(Source texts of formatted documents)
%%
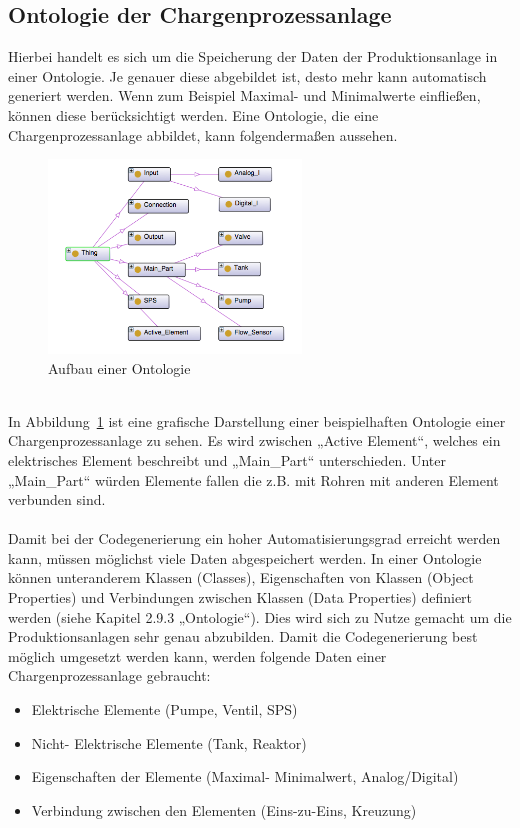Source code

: \subsection{Ontologie der Chargenprozessanlage}
Hierbei handelt es sich um die Speicherung der Daten der Produktionsanlage in einer Ontologie. Je genauer diese abgebildet ist, desto mehr kann automatisch generiert werden. Wenn zum Beispiel Maximal- und Minimalwerte einfließen, können diese berücksichtigt werden.
Eine Ontologie, die eine Chargenprozessanlage abbildet, kann folgendermaßen aussehen. 
\begin{figure}[hbt!]
 \centering
  \includegraphics[width=0.6\textwidth]{graphics/stateoftheart/Ontology_Aufbau}
  \caption{Aufbau einer Ontologie}
  \label{fig:konz_Aufbau_Ontologie}
\end{figure}\\
In Abbildung~\ref{fig:konz_Aufbau_Ontologie} ist eine grafische Darstellung einer beispielhaften Ontologie einer Chargenprozessanlage zu sehen. Es wird zwischen „Active Element“, welches ein elektrisches Element beschreibt und „Main\_Part“ unterschieden. Unter „Main\_Part“ würden Elemente fallen die z.B. mit Rohren mit anderen Element verbunden sind.
\\\\
Damit bei der Codegenerierung ein hoher Automatisierungsgrad  erreicht werden kann, müssen möglichst viele Daten abgespeichert werden. In einer Ontologie können unteranderem Klassen (Classes), Eigenschaften von Klassen (Object Properties) und Verbindungen zwischen Klassen (Data Properties) definiert werden (siehe Kapitel 2.9.3 „Ontologie“). Dies wird sich zu Nutze gemacht um die Produktionsanlagen sehr genau abzubilden. Damit die Codegenerierung best möglich umgesetzt werden kann, werden folgende Daten einer Chargenprozessanlage gebraucht:

\begin{itemize}
  \item Elektrische Elemente (Pumpe, Ventil, \ac{SPS})
  \item Nicht- Elektrische Elemente (Tank, Reaktor)
  \item Eigenschaften der Elemente (Maximal- Minimalwert, Analog/Digital)
  \item Verbindung zwischen den Elementen (Eins-zu-Eins, Kreuzung)
\end{itemize}

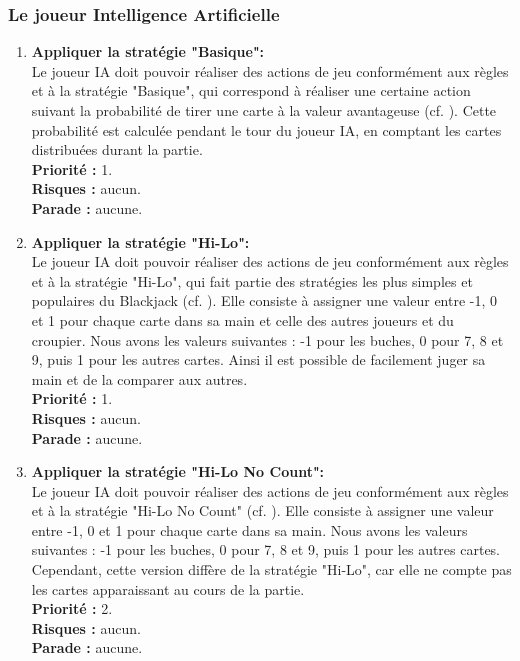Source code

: \subsubsection{Le joueur Intelligence Artificielle}
\label{sec:ia}
\begin{enumerate}
    \item \textbf{Appliquer la stratégie "Basique":} \\
        Le joueur IA doit pouvoir réaliser des actions de jeu conformément aux règles et à la stratégie "Basique", qui correspond à réaliser une certaine action suivant la probabilité de tirer une carte à la valeur avantageuse (cf. ).
        Cette probabilité est calculée pendant le tour du joueur IA, en comptant les cartes distribuées durant la partie.\\
        \textbf{Priorité :} 1. \\
        \textbf{Risques :} aucun. \\ 
        \textbf{Parade :} aucune.

    \item \textbf{Appliquer la stratégie "Hi-Lo":} \\
        Le joueur IA doit pouvoir réaliser des actions de jeu conformément aux règles et à la stratégie "Hi-Lo", qui fait partie des stratégies les plus simples et populaires du Blackjack (cf. ). 
        Elle consiste à assigner une valeur entre -1, 0 et 1 pour chaque carte dans sa main et celle des autres joueurs et du croupier. Nous avons les valeurs suivantes : -1 pour les buches, 0 pour 7, 8 et 9, puis 1 pour les autres cartes. Ainsi il est possible de facilement juger sa main et de la comparer aux autres.\\
        \textbf{Priorité :} 1. \\ 
        \textbf{Risques :} aucun. \\ 
        \textbf{Parade :} aucune.

    \item \textbf{Appliquer la stratégie "Hi-Lo No Count":} \\
        Le joueur IA doit pouvoir réaliser des actions de jeu conformément aux règles et à la stratégie "Hi-Lo No Count" (cf. ). 
        Elle consiste à assigner une valeur entre -1, 0 et 1 pour chaque carte dans sa main. Nous avons les valeurs suivantes : -1 pour les buches, 0 pour 7, 8 et 9, puis 1 pour les autres cartes. Cependant, cette version diffère de la stratégie "Hi-Lo", car elle ne compte pas les cartes apparaissant au cours de la partie.\\
        \textbf{Priorité :} 2. \\ 
        \textbf{Risques :} aucun. \\ 
        \textbf{Parade :} aucune.


\end{enumerate}
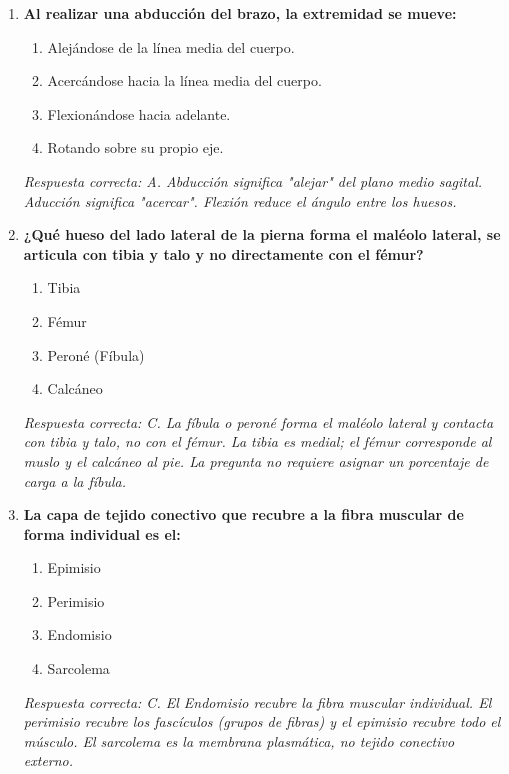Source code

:\begin{enumerate}[label=\textbf{\arabic*.}]
    \item \textbf{Al realizar una abducción del brazo, la extremidad se mueve:}
    \begin{enumerate}
        \item[A)] Alejándose de la línea media del cuerpo.
        \item[B)] Acercándose hacia la línea media del cuerpo.
        \item[C)] Flexionándose hacia adelante.
        \item[D)] Rotando sobre su propio eje.
    \end{enumerate}
    \textit{Respuesta correcta: A. Abducción significa "alejar" del plano medio sagital. Aducción significa "acercar". Flexión reduce el ángulo entre los huesos.}

    \item \textbf{¿Qué hueso del lado lateral de la pierna forma el maléolo lateral, se articula con tibia y talo y no directamente con el fémur?}
    \begin{enumerate}
        \item[A)] Tibia
        \item[B)] Fémur
        \item[C)] Peroné (Fíbula)
        \item[D)] Calcáneo
    \end{enumerate}
    \textit{Respuesta correcta: C. La fíbula o peroné forma el maléolo lateral y contacta con tibia y talo, no con el fémur. La tibia es medial; el fémur corresponde al muslo y el calcáneo al pie. La pregunta no requiere asignar un porcentaje de carga a la fíbula.}

    \item \textbf{La capa de tejido conectivo que recubre a la fibra muscular de forma individual es el:}
    \begin{enumerate}
        \item[A)] Epimisio
        \item[B)] Perimisio
        \item[C)] Endomisio
        \item[D)] Sarcolema
    \end{enumerate}
    \textit{Respuesta correcta: C. El Endomisio recubre la fibra muscular individual. El perimisio recubre los fascículos (grupos de fibras) y el epimisio recubre todo el músculo. El sarcolema es la membrana plasmática, no tejido conectivo externo.}

\end{enumerate}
%%
Show all lines above that contain "textit".

▶ _Written reply_:
    \textit{Respuesta correcta: A. Abducción significa "alejar" del plano medio sagital. Aducción significa "acercar". Flexión reduce el ángulo entre los huesos.}
    \textit{Respuesta correcta: C. La fíbula o peroné forma el maléolo lateral y contacta con tibia y talo, no con el fémur. La tibia es medial; el fémur corresponde al muslo y el calcáneo al pie. La pregunta no requiere asignar un porcentaje de carga a la fíbula.}
    \textit{Respuesta correcta: C. El Endomisio recubre la fibra muscular individual. El perimisio recubre los fascículos (grupos de fibras) y el epimisio recubre todo el músculo. El sarcolema es la membrana plasmática, no tejido conectivo externo.}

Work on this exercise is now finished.